Un rugido ensordecedor estalló de la audiencia, la energía electrizante mientras Van cuadró su postura, la espada brillando peligrosamente.
—He escuchado suficientes historias sobre tu crueldad —gruñó Van, ojos penetrantes—. Termina aquí y ahora.
Con rapidez de rayo, Van se lanzó hacia adelante, la espada cortando ferozmente por el aire, apuntando a tomar control inmediato y desgastar al bruto con precisión y velocidad implacables.
Pero el bárbaro se movió con agilidad alarmante, su garrote masivo cortando por el aire para encontrar el asalto de Van de frente.
En el momento en que la espada encontró el garrote, el shock surgió por el cuerpo de Van como si hubiera chocado con una montaña, huesos traqueteando, músculos esforzándose.
—¿Eso es todo lo que tienes, grandulón? —gruñó Van desafiante, aunque el dolor atravesaba cada palabra.
Apretando los dientes, se lanzó hacia adelante otra vez, cortando dos veces más: una vez al costado del bárbaro, luego un golpe feroz apuntado a su espalda expuesta, golpeando debilidades bajo las cuales cualquier hombre normal se habría desplomado.
Van creía que ganaría, ya que Conan era incapaz de defenderse contra eso.
Sin embargo, justo cuando su hoja se acercó a la piel del bruto, una ola de mareo nauseabundo se extendió por Van.

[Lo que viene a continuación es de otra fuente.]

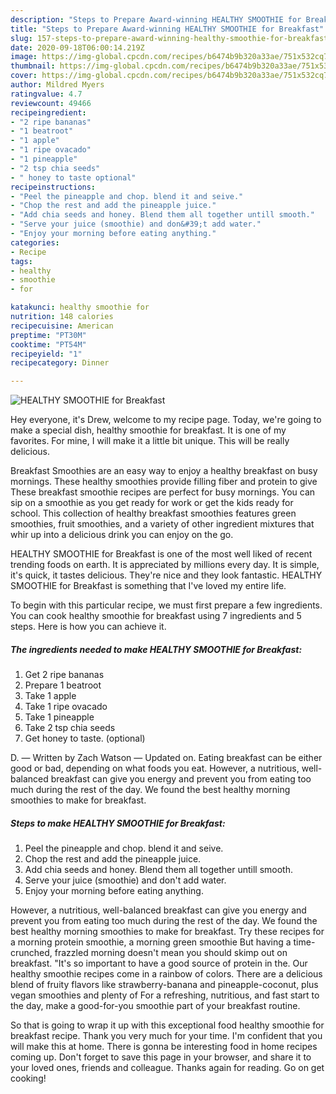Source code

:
 ```yaml
---
description: "Steps to Prepare Award-winning HEALTHY SMOOTHIE for Breakfast"
title: "Steps to Prepare Award-winning HEALTHY SMOOTHIE for Breakfast"
slug: 157-steps-to-prepare-award-winning-healthy-smoothie-for-breakfast
date: 2020-09-18T06:00:14.219Z
image: https://img-global.cpcdn.com/recipes/b6474b9b320a33ae/751x532cq70/healthy-smoothie-for-breakfast-recipe-main-photo.jpg
thumbnail: https://img-global.cpcdn.com/recipes/b6474b9b320a33ae/751x532cq70/healthy-smoothie-for-breakfast-recipe-main-photo.jpg
cover: https://img-global.cpcdn.com/recipes/b6474b9b320a33ae/751x532cq70/healthy-smoothie-for-breakfast-recipe-main-photo.jpg
author: Mildred Myers
ratingvalue: 4.7
reviewcount: 49466
recipeingredient:
- "2 ripe bananas"
- "1 beatroot"
- "1 apple"
- "1 ripe ovacado"
- "1 pineapple"
- "2 tsp chia seeds"
- " honey to taste optional"
recipeinstructions:
- "Peel the pineapple and chop. blend it and seive."
- "Chop the rest and add the pineapple juice."
- "Add chia seeds and honey. Blend them all together untill smooth."
- "Serve your juice (smoothie) and don&#39;t add water."
- "Enjoy your morning before eating anything."
categories:
- Recipe
tags:
- healthy
- smoothie
- for

katakunci: healthy smoothie for 
nutrition: 148 calories
recipecuisine: American
preptime: "PT30M"
cooktime: "PT54M"
recipeyield: "1"
recipecategory: Dinner

---
```



![HEALTHY SMOOTHIE for Breakfast](https://img-global.cpcdn.com/recipes/b6474b9b320a33ae/751x532cq70/healthy-smoothie-for-breakfast-recipe-main-photo.jpg)

Hey everyone, it's Drew, welcome to my recipe page. Today, we're going to make a special dish, healthy smoothie for breakfast. It is one of my favorites. For mine, I will make it a little bit unique. This will be really delicious.

Breakfast Smoothies are an easy way to enjoy a healthy breakfast on busy mornings. These healthy smoothies provide filling fiber and protein to give These breakfast smoothie recipes are perfect for busy mornings. You can sip on a smoothie as you get ready for work or get the kids ready for school. This collection of healthy breakfast smoothies features green smoothies, fruit smoothies, and a variety of other ingredient mixtures that whir up into a delicious drink you can enjoy on the go.

HEALTHY SMOOTHIE for Breakfast is one of the most well liked of recent trending foods on earth. It is appreciated by millions every day. It is simple, it's quick, it tastes delicious. They're nice and they look fantastic. HEALTHY SMOOTHIE for Breakfast is something that I've loved my entire life.


To begin with this particular recipe, we must first prepare a few ingredients. You can cook healthy smoothie for breakfast using 7 ingredients and 5 steps. Here is how you can achieve it.

<!--inarticleads1-->

##### The ingredients needed to make HEALTHY SMOOTHIE for Breakfast:

1. Get 2 ripe bananas
1. Prepare 1 beatroot
1. Take 1 apple
1. Take 1 ripe ovacado
1. Take 1 pineapple
1. Take 2 tsp chia seeds
1. Get  honey to taste. (optional)


D. — Written by Zach Watson — Updated on. Eating breakfast can be either good or bad, depending on what foods you eat. However, a nutritious, well-balanced breakfast can give you energy and prevent you from eating too much during the rest of the day. We found the best healthy morning smoothies to make for breakfast. 

<!--inarticleads2-->

##### Steps to make HEALTHY SMOOTHIE for Breakfast:

1. Peel the pineapple and chop. blend it and seive.
1. Chop the rest and add the pineapple juice.
1. Add chia seeds and honey. Blend them all together untill smooth.
1. Serve your juice (smoothie) and don&#39;t add water.
1. Enjoy your morning before eating anything.


However, a nutritious, well-balanced breakfast can give you energy and prevent you from eating too much during the rest of the day. We found the best healthy morning smoothies to make for breakfast. Try these recipes for a morning protein smoothie, a morning green smoothie But having a time-crunched, frazzled morning doesn&#39;t mean you should skimp out on breakfast. &#34;It&#39;s so important to have a good source of protein in the. Our healthy smoothie recipes come in a rainbow of colors. There are a delicious blend of fruity flavors like strawberry-banana and pineapple-coconut, plus vegan smoothies and plenty of For a refreshing, nutritious, and fast start to the day, make a good-for-you smoothie part of your breakfast routine. 

So that is going to wrap it up with this exceptional food healthy smoothie for breakfast recipe. Thank you very much for your time. I'm confident that you will make this at home. There is gonna be interesting food in home recipes coming up. Don't forget to save this page in your browser, and share it to your loved ones, friends and colleague. Thanks again for reading. Go on get cooking!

Su visión se nubló, los miembros debilitándose inexplicablemente.
Una tos violenta estalló de su garganta, sangre rociando incontrolablemente de su boca, manchando el suelo de carmesí mientras la multitud observaba con horror.
El bárbaro sonrió fríamente, su sombra masiva cerniéndose sobre el guerrero que luchaba mientras las rodillas de Van Damme se doblaron, su victoria deslizándose trágicamente de su agarre.